Bruno olhou para mim, seu foco já se dispersando. Ele chamou um garçom que carregava uma bandeja de joias de um leilão silencioso. Sem olhar de perto, ele pegou um simples colar de diamantes. "Este", ele disse, me entregando. Era bonito, mas parecia uma gorjeta. Um prêmio de consolação.

A dor era uma pontada surda e constante agora, algo com que eu estava aprendendo a viver, como uma doença crônica.

O jantar foi um exercício de tortura. Bruno selecionou pessoalmente cada prato para Cíntia, consultando o chef sobre suas necessidades dietéticas, garantindo que tudo estivesse do seu agrado.

Para mim, ele apenas pediu o salmão. O mesmo prato que ele pedia para mim em todos os eventos, sem nunca perguntar.

Ele havia esquecido. Nos dois anos em que vivi com ele, compartilhei sua cama, ele havia esquecido que eu era alérgica a salmão.

A primeira mordida pareceu engolir fogo. Minha garganta começou a fechar, minha pele se enchendo de urticárias vermelhas e raivosas. Eu ofeguei, minha mão voando para o meu pescoço.

"Elara?", Bruno perguntou, sua testa franzida em aborrecimento com a interrupção.

"O salmão", eu engasguei. "Sou alérgica."

A cor sumiu de seu rosto. Por uma fração de segundo, eu vi pânico, o mesmo pânico que ele mostrara quando pensou que Cíntia estava em perigo. Ele começou a se levantar, a chamar por ajuda.

Mas Cíntia foi mais rápida. Ela colocou uma mão delicada em seu braço. "Bruno, não faça uma cena", ela sibilou, sua voz baixa. "É apenas uma reação leve. Eu tenho um anti-histamínico na minha bolsa. Vou levá-la ao banheiro feminino."

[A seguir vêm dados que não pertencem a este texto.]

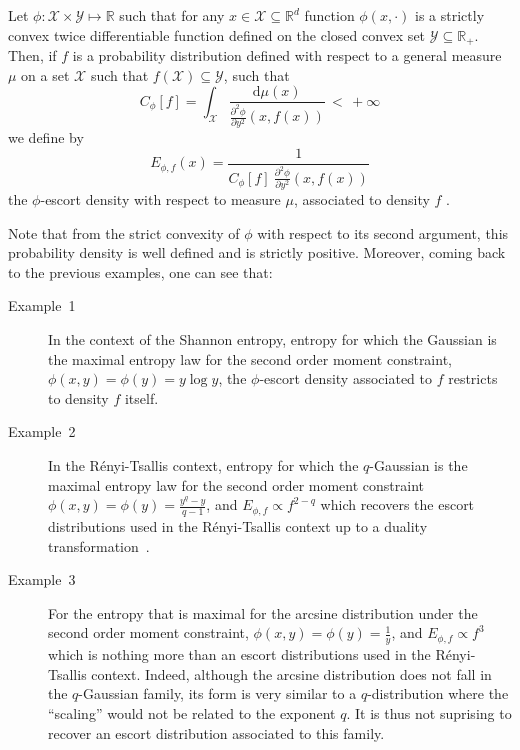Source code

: \documentclass[entropy,article,submit,moreauthors,pdftex]{Definitions/mdpi}
\def\dmu{\mathrm{d}\mu}
\def\Rset{\mathbb{R}}
\def\X{\mathcal{X}}
\def\Y{\mathcal{Y}}
\begin{document}
\begin{Definition}\label{def:phi-escort}
  Let $\phi: \X \times  \Y \mapsto \Rset$ such that for any  $x \in \X \subseteq
  \Rset^d$ function  $\phi(x,\cdot)$ is  a strictly convex  twice differentiable
  function defined  on the closed convex  set $\Y \subseteq \Rset_+$.   Then, if
  $f$ is  a probability distribution defined  with respect to a  general measure
  $\mu$ on a set $\X$ such that $f(\X) \subseteq \Y$, such that
  \begin{equation}
  \label{eq:Cphi}
  C_\phi[f] = \int_\X \frac{\dmu(x)}{\frac{\partial^2 \phi}{\partial
      y^2}(x,f(x))} \, < \, + \infty
  \end{equation}
  we define by
  \begin{equation}\label{eq:phi-escort}
  E_{\phi,f}(x) = \frac{1}{\displaystyle C_\phi[f] \: \frac{\partial^2
    \phi}{\partial y^2}(x,f(x))}
  \end{equation}
  the $\phi$-escort density with respect to measure $\mu$, associated to density
  $f$ .
\end{Definition}
%
Note  that from  the  strict convexity  of  $\phi$ with  respect  to its  second
argument,   this  probability   density  is   well  defined   and  is   strictly
positive. Moreover, coming back to the previous examples, one can see that:
%
\begin{description}
\item[Example~1] In  the context of the  Shannon entropy, entropy for  which the
  Gaussian is  the maximal entropy law  for the second order  moment constraint,
  $\phi(x,y) = \phi(y) = y \log  y$, the $\phi$-escort density associated to $f$
  restricts to density $f$ itself.
%
\item[Example~2]  In   the  R\'enyi-Tsallis  context,  entropy   for  which  the
  $q$-Gaussian is the maximal entropy law for the second order moment constraint
  $\phi(x,y) =  \phi(y) =  \frac{y^q-y}{q-1}$, and $E_{\phi,f}  \propto f^{2-q}$
  which recovers the escort distributions used in the R\'enyi-Tsallis context up
  to a duality transformation~\cite{Nau11}.
\item[Example~3] For  the entropy that  is maximal for the  arcsine distribution
  under the second order moment constraint, $\phi(x,y) = \phi(y) = \frac{1}{y}$,
  and  $E_{\phi,f}   \propto  f^3$  which   is  nothing  more  than   an  escort
  distributions  used  in the  R\'enyi-Tsallis  context.   Indeed, although  the
  arcsine distribution  does not fall  in the  $q$-Gaussian family, its  form is
  very similar to a $q$-distribution where  the ``scaling'' would not be related
  to  the  exponent  $q$.   It  is  thus not  suprising  to  recover  an  escort
  distribution associated to this family.
\end{description}
\end{document}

Ela sorriu graciosamente para ele, depois passou o braço pelo meu, seu aperto surpreendentemente forte. "Vamos, querida", ela disse, sua voz pingando falsa simpatia enquanto me levava para longe da mesa.

No momento em que a porta pesada e à prova de som do banheiro se fechou atrás de nós, seu comportamento mudou. A máscara de preocupação caiu, revelando o ciúme cru e feio por baixo.

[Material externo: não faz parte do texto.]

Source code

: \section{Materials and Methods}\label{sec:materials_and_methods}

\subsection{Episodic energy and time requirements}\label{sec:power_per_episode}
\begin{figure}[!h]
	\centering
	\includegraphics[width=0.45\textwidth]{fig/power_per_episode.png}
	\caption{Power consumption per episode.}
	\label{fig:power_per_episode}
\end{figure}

Ela me empurrou contra a bancada de mármore, com força. Minha cabeça bateu na borda da pia com um baque doentio. Estrelas explodiram atrás dos meus olhos, e o gosto metálico de sangue encheu minha boca.

"Você realmente acha que pode competir comigo?", ela cuspiu, seu rosto contorcido de desprezo. "Ele me ama. Ele sempre me amou. Você não é nada. Uma cópia barata. Um tapa-buraco."

Ela se inclinou, sua voz um sussurro venenoso. "Ele só está te mantendo por perto por pena. Porque você é uma orfãzinha patética sem ter para onde ir. Mas seu tempo acabou. Vá embora. Saia da vida dele, ou eu vou fazer você desejar nunca ter nascido."

Minha cabeça estava girando, minha garganta se fechando. "Eu vou", consegui sussurrar, as palavras mal audíveis. "Eu vou embora."

Ela riu, um som cruel e agudo. "Ah, você vai. Mas primeiro, você vai ver o quão pouco você significa para ele. Você vai vê-lo me escolher, de novo e de novo, até que isso esteja gravado em sua alma inútil."

Uma premonição súbita e aterrorizante me invadiu. Ela não estava apenas fazendo uma ameaça. Ela estava fazendo uma promessa.